17.3 C
New York
Saturday, September 21, 2024

Reversing iOS System Libraries Utilizing Radare2: A Deep Dive into Dyld Cache (Half 2)


That is the second (and the shortest) installment of my weblog sequence about reverse engineering iOS system libraries with radare2. We’ll introduce the idea of cross-references, why they’re necessary and the gist of them in r2.

This weblog put up  explores methods to discover cross-references from inside a single library within the dyld shared library cache (DSC to mates), so should you missed the first put up you possibly can look it up now to know methods to deal with DSC as a single massive executable with radare2.


The entire above boils all the way down to discovering cross-references — that’s, discovering from which deal with one other deal with is referenced.

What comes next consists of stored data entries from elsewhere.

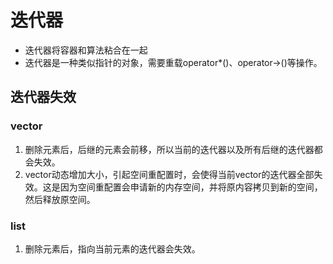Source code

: # 迭代器

- 迭代器将容器和算法粘合在一起
- 迭代器是一种类似指针的对象，需要重载operator*()、operator->()等操作。


## 迭代器失效

### vector
1. 删除元素后，后继的元素会前移，所以当前的迭代器以及所有后继的迭代器都会失效。
2. vector动态增加大小，引起空间重配置时，会使得当前vector的迭代器全部失效。这是因为空间重配置会申请新的内存空间，并将原内容拷贝到新的空间，然后释放原空间。

### list
1. 删除元素后，指向当前元素的迭代器会失效。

Discovering Cross-References

On the subject of reverse engineering compiled code, a standard activity is determining how issues are related to be able to reply questions equivalent to:

  • What code is utilizing this textual content string / world variable?
  • What code is looking this perform / technique?
  • Is that this pointer saved in any information part?

The entire above boils all the way down to discovering cross-references — that’s discovering from which deal with one other deal with is referenced.

In radare2, cross-references are computed on account of an evaluation command.

Particularly, the naked minimal evaluation which could be carried out to compute references from executable code is to linearly emulate it utilizing ESIL. ESIL is the underlying intermediate language utilized by radare2 to signify and nearly execute code in a method that’s impartial from the structure.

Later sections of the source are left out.